I spent a lot of time looking at that regex and trying to figure out why it might match the HTML on an individual post page but not on the main page—it seemed like it should work for both. After using the code debugger in Safari, I learned that it did work for both. The problem was elsewhere.

And not too far away. As I scanned further down in bigfoot.js, I came across this line in a callback function that was supposed to collect the text of the footnotes:

javascript:
142:  relatedFN = $(this).attr("data-footnote-ref").replace(":", "\\:");

It was, for reasons I didn’t understand, escaping the colon in #fn:decent and #fn:2172.decent before assigning the string to the relatedFN variable. I wondered if the period in the latter also needed to be escaped. So I changed the line to

javascript:
142:  relatedFN = $(this).attr("data-footnote-ref").replace(/[:.]/g, "\\$&");

so that both the colon and the period would be escaped, and, miraculously, Bigfoot started transforming the footnotes on my main page.3

This simple change got me the footnote system I wanted, but I doubt that it’s a general solution. The relatedFN variable is used in just one other line, where it’s the argument of a jQuery selector:

javascript:
143:  $closestFootnoteLi = $(relatedFN).closest("li");

I’m no jQuery expert, but from what I can see in the docs, commas, hashmarks, asterisks, greater-than signs, pluses, and tildes should also be escaped because they all have special meaning in jQuery selectors. I haven’t done that because

I’ll probably get over my cowardice soon and see if I break anything by escaping the other characters. Until then, I’ll just play around with the style settings.

Update 12/23/13
Via Twitter, Allen MacKenzie nags helpfully points out that my footnotes aren’t Bigfootified in the RSS feed and that Marco Arment recently posted an article in which his Bigfoot footnotes did work. I am reminded of something…

I’ve always been under the impression that RSS doesn’t support JavaScript, so I’m wondering if Marco built the footnotes server-side, perhaps using node.js. Or maybe he reimplemented Bigfoot in PHP. I’ll download his feed and look through it for clues, but I’m not confident I’ll be able to do the same thing in WordPress.4


  1. Sending you off to another part of the article just to read a footnote is almost guaranteed to make the reader lose his train of thought. It’s too much like endnotes in a book. 

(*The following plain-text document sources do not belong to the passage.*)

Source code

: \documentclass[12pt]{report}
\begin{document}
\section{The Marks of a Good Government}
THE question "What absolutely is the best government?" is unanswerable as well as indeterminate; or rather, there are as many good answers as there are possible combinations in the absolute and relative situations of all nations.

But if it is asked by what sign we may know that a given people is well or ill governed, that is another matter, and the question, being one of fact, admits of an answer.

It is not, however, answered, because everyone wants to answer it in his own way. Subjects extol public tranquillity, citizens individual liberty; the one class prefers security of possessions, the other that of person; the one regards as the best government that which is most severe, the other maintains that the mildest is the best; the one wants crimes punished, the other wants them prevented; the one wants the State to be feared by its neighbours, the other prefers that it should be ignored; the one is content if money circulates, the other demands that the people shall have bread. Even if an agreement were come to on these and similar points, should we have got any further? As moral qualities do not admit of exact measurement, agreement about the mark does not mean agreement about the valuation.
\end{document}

  2. I apologize for the length of this line. One of the things I definitely don’t like about Bigfoot is that the lines are ridiculously long. One line in the default SASS file is over 200 characters long. I confess I sometimes go over 80 characters, but I never go that far. 

  3. Are you wondering why the replace works when the links I’ve shown above don’t have an attribute with a value of data-footnote-ref? It’s because a function call (cleanFootnoteLinks) between Lines 128 and 142 assigns that attribute to all the footnote links. 

  4. On the other hand, I just looked at the source for Marco’s Bigfootified page, and noticed that it calls Bigfoot in a <script> section within the article itself instead of in the page’s header or footer. If that’s all that’s needed to get it working in RSS, even I can do it.